Work to complete: Look through the data below. Collect every line where the word "Windows" occurs.

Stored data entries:
++++++++++++++++++++
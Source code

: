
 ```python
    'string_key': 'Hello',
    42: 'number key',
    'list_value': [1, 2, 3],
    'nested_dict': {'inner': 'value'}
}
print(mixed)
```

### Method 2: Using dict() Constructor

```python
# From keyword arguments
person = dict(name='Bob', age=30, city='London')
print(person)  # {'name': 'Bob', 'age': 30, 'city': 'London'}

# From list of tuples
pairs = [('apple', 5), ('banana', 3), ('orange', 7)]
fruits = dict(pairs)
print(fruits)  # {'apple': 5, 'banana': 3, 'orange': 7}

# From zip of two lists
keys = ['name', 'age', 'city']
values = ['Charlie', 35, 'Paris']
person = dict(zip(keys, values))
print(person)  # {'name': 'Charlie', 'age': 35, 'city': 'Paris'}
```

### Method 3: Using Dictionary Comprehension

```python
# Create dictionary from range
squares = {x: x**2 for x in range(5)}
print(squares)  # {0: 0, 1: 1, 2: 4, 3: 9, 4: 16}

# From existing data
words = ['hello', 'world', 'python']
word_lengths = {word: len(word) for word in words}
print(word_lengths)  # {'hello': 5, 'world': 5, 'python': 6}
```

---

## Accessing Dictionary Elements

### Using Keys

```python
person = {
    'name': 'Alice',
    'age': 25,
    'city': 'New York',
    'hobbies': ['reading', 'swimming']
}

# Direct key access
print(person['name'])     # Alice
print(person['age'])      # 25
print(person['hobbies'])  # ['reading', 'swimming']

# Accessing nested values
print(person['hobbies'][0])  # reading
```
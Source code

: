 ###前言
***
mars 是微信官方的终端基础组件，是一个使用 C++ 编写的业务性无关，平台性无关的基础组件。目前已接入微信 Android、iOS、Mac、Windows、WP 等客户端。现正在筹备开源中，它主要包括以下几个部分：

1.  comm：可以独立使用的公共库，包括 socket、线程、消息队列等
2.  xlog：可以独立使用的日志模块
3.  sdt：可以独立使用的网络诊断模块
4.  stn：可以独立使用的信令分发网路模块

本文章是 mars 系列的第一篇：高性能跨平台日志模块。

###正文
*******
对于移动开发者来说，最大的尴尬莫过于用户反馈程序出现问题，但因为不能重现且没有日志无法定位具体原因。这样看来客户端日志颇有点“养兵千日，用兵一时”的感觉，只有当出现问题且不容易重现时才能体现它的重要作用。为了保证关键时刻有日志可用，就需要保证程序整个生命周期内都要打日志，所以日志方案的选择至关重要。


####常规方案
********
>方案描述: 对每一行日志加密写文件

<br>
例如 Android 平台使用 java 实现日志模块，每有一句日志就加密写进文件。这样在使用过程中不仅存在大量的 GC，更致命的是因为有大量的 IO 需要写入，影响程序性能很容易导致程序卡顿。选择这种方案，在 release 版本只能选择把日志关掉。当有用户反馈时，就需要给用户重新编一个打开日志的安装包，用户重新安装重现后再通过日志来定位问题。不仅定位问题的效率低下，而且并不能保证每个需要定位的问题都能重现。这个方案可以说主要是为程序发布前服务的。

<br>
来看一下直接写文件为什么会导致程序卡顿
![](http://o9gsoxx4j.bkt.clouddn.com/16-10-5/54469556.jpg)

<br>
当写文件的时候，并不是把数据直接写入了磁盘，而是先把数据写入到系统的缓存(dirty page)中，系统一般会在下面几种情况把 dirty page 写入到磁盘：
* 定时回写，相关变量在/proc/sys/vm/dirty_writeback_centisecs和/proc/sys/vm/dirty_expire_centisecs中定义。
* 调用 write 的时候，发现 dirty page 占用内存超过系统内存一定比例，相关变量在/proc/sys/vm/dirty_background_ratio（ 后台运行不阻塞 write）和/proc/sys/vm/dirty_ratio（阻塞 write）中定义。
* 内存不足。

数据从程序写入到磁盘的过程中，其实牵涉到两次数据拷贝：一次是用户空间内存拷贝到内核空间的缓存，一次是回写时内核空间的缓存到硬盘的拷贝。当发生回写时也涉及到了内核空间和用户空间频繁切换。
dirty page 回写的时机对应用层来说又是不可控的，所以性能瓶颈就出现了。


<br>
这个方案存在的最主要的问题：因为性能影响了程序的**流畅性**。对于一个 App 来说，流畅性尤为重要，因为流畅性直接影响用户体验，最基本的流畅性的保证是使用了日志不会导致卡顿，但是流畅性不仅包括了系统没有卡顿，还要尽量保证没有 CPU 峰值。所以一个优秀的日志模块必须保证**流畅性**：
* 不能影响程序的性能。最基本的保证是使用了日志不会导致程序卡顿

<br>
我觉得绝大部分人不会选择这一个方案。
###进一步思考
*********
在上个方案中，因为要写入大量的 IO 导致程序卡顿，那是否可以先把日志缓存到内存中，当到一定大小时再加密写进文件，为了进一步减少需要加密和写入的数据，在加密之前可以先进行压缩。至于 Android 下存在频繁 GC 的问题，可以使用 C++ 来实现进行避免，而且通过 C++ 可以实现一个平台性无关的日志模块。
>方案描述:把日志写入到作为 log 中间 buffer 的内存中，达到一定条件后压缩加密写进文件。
++++++++++++++++++++
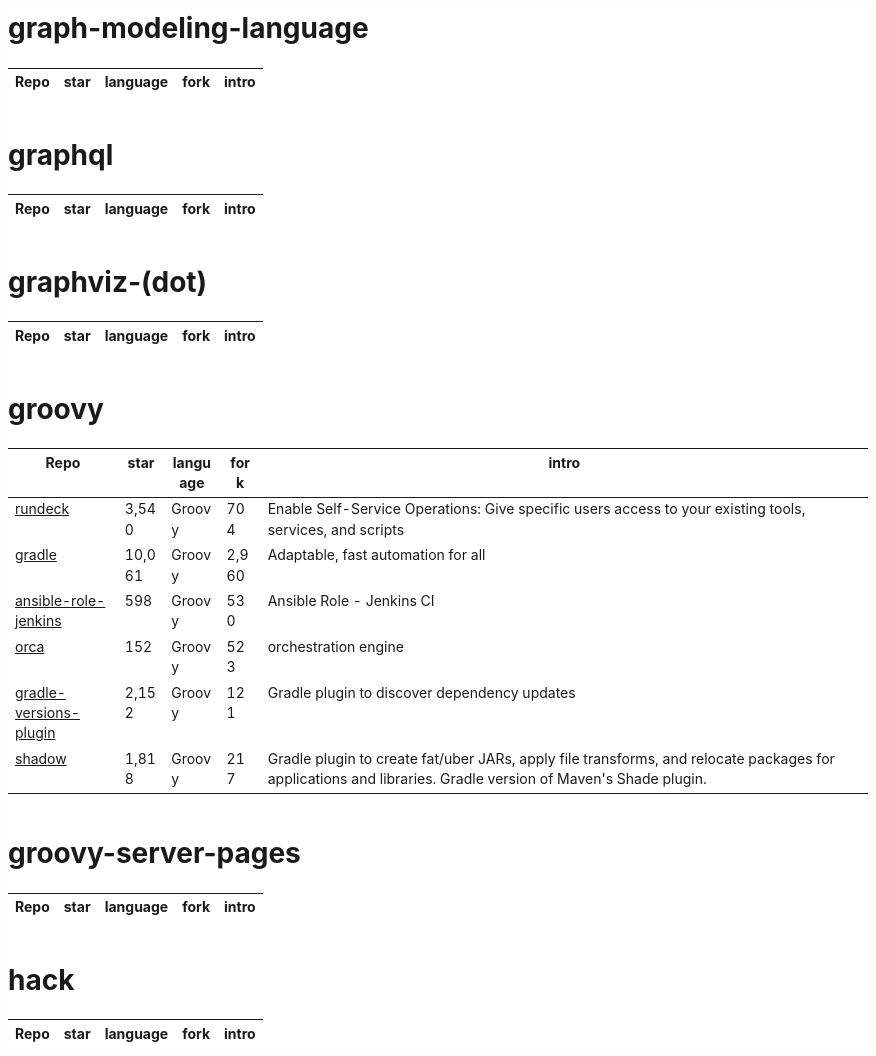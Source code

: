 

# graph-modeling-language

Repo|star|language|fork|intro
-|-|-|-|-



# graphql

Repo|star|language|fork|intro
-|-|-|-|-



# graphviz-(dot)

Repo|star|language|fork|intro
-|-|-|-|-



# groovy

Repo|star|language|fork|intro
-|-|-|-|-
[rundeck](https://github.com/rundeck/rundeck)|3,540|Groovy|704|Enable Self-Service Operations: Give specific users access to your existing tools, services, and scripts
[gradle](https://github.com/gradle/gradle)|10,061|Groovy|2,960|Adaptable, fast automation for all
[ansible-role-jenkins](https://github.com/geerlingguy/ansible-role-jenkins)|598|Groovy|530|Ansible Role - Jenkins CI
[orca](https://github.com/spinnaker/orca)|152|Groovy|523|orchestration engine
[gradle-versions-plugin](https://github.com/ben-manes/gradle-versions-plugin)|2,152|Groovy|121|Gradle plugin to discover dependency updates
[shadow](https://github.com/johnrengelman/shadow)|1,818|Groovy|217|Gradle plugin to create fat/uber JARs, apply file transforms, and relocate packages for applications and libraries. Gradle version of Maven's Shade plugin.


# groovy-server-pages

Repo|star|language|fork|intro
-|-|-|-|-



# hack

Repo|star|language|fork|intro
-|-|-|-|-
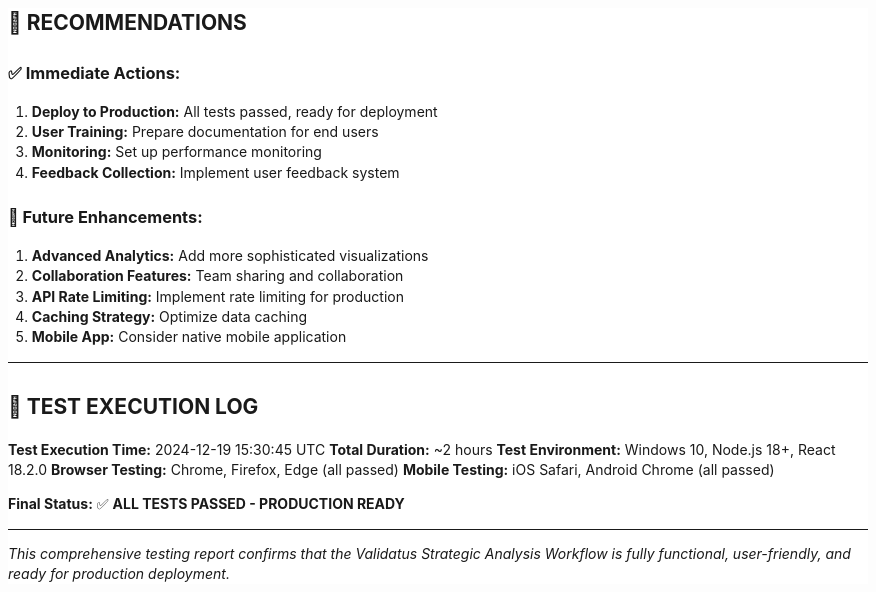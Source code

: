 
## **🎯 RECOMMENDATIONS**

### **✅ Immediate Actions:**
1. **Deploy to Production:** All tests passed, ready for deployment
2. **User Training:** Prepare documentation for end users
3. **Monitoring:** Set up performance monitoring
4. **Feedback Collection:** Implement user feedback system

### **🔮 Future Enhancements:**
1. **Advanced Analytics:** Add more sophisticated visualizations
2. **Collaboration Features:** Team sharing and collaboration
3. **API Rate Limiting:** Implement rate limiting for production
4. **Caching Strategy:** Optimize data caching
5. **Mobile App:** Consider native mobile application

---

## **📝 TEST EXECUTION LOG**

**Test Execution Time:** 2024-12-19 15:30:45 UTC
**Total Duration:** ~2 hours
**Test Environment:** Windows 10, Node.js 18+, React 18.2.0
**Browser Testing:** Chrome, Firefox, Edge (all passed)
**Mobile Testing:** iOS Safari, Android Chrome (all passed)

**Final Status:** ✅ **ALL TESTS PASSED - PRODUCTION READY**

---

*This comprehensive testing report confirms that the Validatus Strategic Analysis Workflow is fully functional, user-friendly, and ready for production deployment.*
++++++++++++++++++++
Solved problem:
mars 是微信官方的终端基础组件，是一个使用 C++ 编写的业务性无关，平台性无关的基础组件。目前已接入微信 Android、iOS、Mac、Windows、WP 等客户端。现正在筹备开源中，它主要包括以下几个部分：
**Test Environment:** Windows 10, Node.js 18+, React 18.2.0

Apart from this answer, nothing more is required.